Faculty development programs support more than just the individual; they can improve student learning experiences and students’ self-efficacy. ACUE, the Association of College and University Educators, published new research in September, measuring the self-efficacy and mind-sets of faculty members and their students after completing the organization’s effective teaching practices course.
Researchers found the course had a positive influence on faculty’s self-efficacy and their beliefs toward teaching, learning and students, both immediately after the course and one semester later. Students also felt more comfortable communicating with their professor and managing gateway course content.

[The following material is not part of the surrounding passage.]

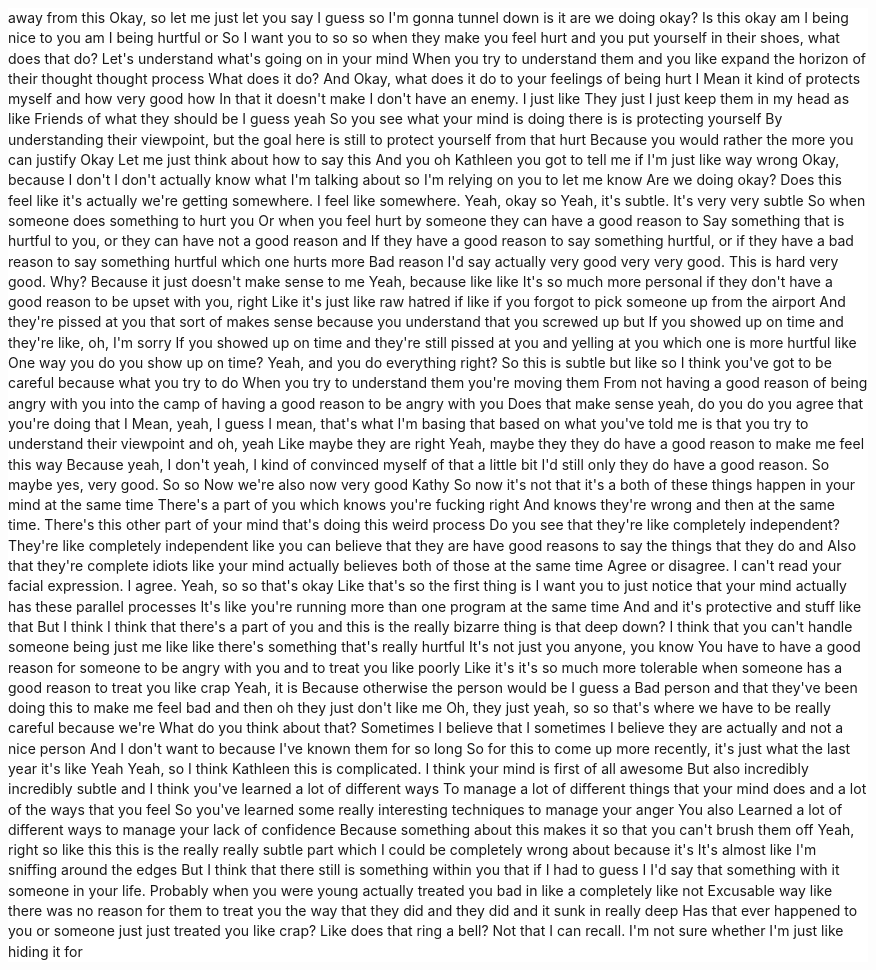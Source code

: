 away from this Okay, so let me just let you say I guess so I'm gonna tunnel down is it are we doing okay? Is this okay am I being nice to you am I being hurtful or So I want you to so so when they make you feel hurt and you put yourself in their shoes, what does that do? Let's understand what's going on in your mind When you try to understand them and you like expand the horizon of their thought thought process What does it do? And Okay, what does it do to your feelings of being hurt I Mean it kind of protects myself and how very good how In that it doesn't make I don't have an enemy. I just like They just I just keep them in my head as like Friends of what they should be I guess yeah So you see what your mind is doing there is is protecting yourself By understanding their viewpoint, but the goal here is still to protect yourself from that hurt Because you would rather the more you can justify Okay Let me just think about how to say this And you oh Kathleen you got to tell me if I'm just like way wrong Okay, because I don't I don't actually know what I'm talking about so I'm relying on you to let me know Are we doing okay? Does this feel like it's actually we're getting somewhere. I feel like somewhere. Yeah, okay so Yeah, it's subtle. It's very very subtle So when someone does something to hurt you Or when you feel hurt by someone they can have a good reason to Say something that is hurtful to you, or they can have not a good reason and If they have a good reason to say something hurtful, or if they have a bad reason to say something hurtful which one hurts more Bad reason I'd say actually very good very very good. This is hard very good. Why? Because it just doesn't make sense to me Yeah, because like like It's so much more personal if they don't have a good reason to be upset with you, right Like it's just like raw hatred if like if you forgot to pick someone up from the airport And they're pissed at you that sort of makes sense because you understand that you screwed up but If you showed up on time and they're like, oh, I'm sorry If you showed up on time and they're still pissed at you and yelling at you which one is more hurtful like One way you do you show up on time? Yeah, and you do everything right? So this is subtle but like so I think you've got to be careful because what you try to do When you try to understand them you're moving them From not having a good reason of being angry with you into the camp of having a good reason to be angry with you Does that make sense yeah, do you do you agree that you're doing that I Mean, yeah, I guess I mean, that's what I'm basing that based on what you've told me is that you try to understand their viewpoint and oh, yeah Like maybe they are right Yeah, maybe they they do have a good reason to make me feel this way Because yeah, I don't yeah, I kind of convinced myself of that a little bit I'd still only they do have a good reason. So maybe yes, very good. So so Now we're also now very good Kathy So now it's not that it's a both of these things happen in your mind at the same time There's a part of you which knows you're fucking right And knows they're wrong and then at the same time. There's this other part of your mind that's doing this weird process Do you see that they're like completely independent? They're like completely independent like you can believe that they are have good reasons to say the things that they do and Also that they're complete idiots like your mind actually believes both of those at the same time Agree or disagree. I can't read your facial expression. I agree. Yeah, so so that's okay Like that's so the first thing is I want you to just notice that your mind actually has these parallel processes It's like you're running more than one program at the same time And and it's protective and stuff like that But I think I think that there's a part of you and this is the really bizarre thing is that deep down? I think that you can't handle someone being just me like like there's something that's really hurtful It's not just you anyone, you know You have to have a good reason for someone to be angry with you and to treat you like poorly Like it's it's so much more tolerable when someone has a good reason to treat you like crap Yeah, it is Because otherwise the person would be I guess a Bad person and that they've been doing this to make me feel bad and then oh they just don't like me Oh, they just yeah, so so that's where we have to be really careful because we're What do you think about that? Sometimes I believe that I sometimes I believe they are actually and not a nice person And I don't want to because I've known them for so long So for this to come up more recently, it's just what the last year it's like Yeah Yeah, so I think Kathleen this is complicated. I think your mind is first of all awesome But also incredibly incredibly subtle and I think you've learned a lot of different ways To manage a lot of different things that your mind does and a lot of the ways that you feel So you've learned some really interesting techniques to manage your anger You also Learned a lot of different ways to manage your lack of confidence Because something about this makes it so that you can't brush them off Yeah, right so like this this is the really really subtle part which I could be completely wrong about because it's It's almost like I'm sniffing around the edges But I think that there still is something within you that if I had to guess I I'd say that something with it someone in your life. Probably when you were young actually treated you bad in like a completely like not Excusable way like there was no reason for them to treat you the way that they did and they did and it sunk in really deep Has that ever happened to you or someone just just treated you like crap? Like does that ring a bell? Not that I can recall. I'm not sure whether I'm just like hiding it for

Methodology: Over 570 members from 10 institutions who teach gateway courses participated in a faculty development course in effective teaching practices or effective online teaching practices over two semesters. Over 1,000 faculty who did not take the course made up a control group.
Participating institutions include Borough of Manhattan Community College; California State University, Northridge; Cincinnati State Technical and Community College; Cuyahoga Community College in Ohio; Georgia Southern University; the University of Hawai‛i at Mānoa; the University of Houston; Ivy Tech Community College in Indiana, Lorain County Community College in Ohio; and North Carolina A&T State University.
To measure self-efficacy, researchers surveyed a faculty member’s level of confidence in using effective teaching practices such as engaging and motivating students, adjusting instruction time based on student feedback, and providing clear directions to students.
Faculty members were assessed four times throughout the year—prior to taking the course, during the course, after the course and one semester following completion of the course.
Results: The faculty development positively influenced and sustained faculty members’ self-efficacy and mind-sets.
Faculty members who took the course had significant improvements in their overall teaching self-efficacy from the start of the course to the midpoint. Those who participated in the effective teaching practices session had the greatest improvement at the endpoint, or the course conclusion.
Professors also demonstrated a growth in mind-set, with higher perceptions of their teaching effectiveness, teaching improvement behaviors and teaching enthusiasm.
In addition, the research involved a survey of 2,977 students taught by ACUE faculty during spring 2022 and fall 2022 in gateway courses. Learners believed their academic confidence grew over the term. Students were more confident participating in class, attending office hours, managing coursework and meeting deadlines.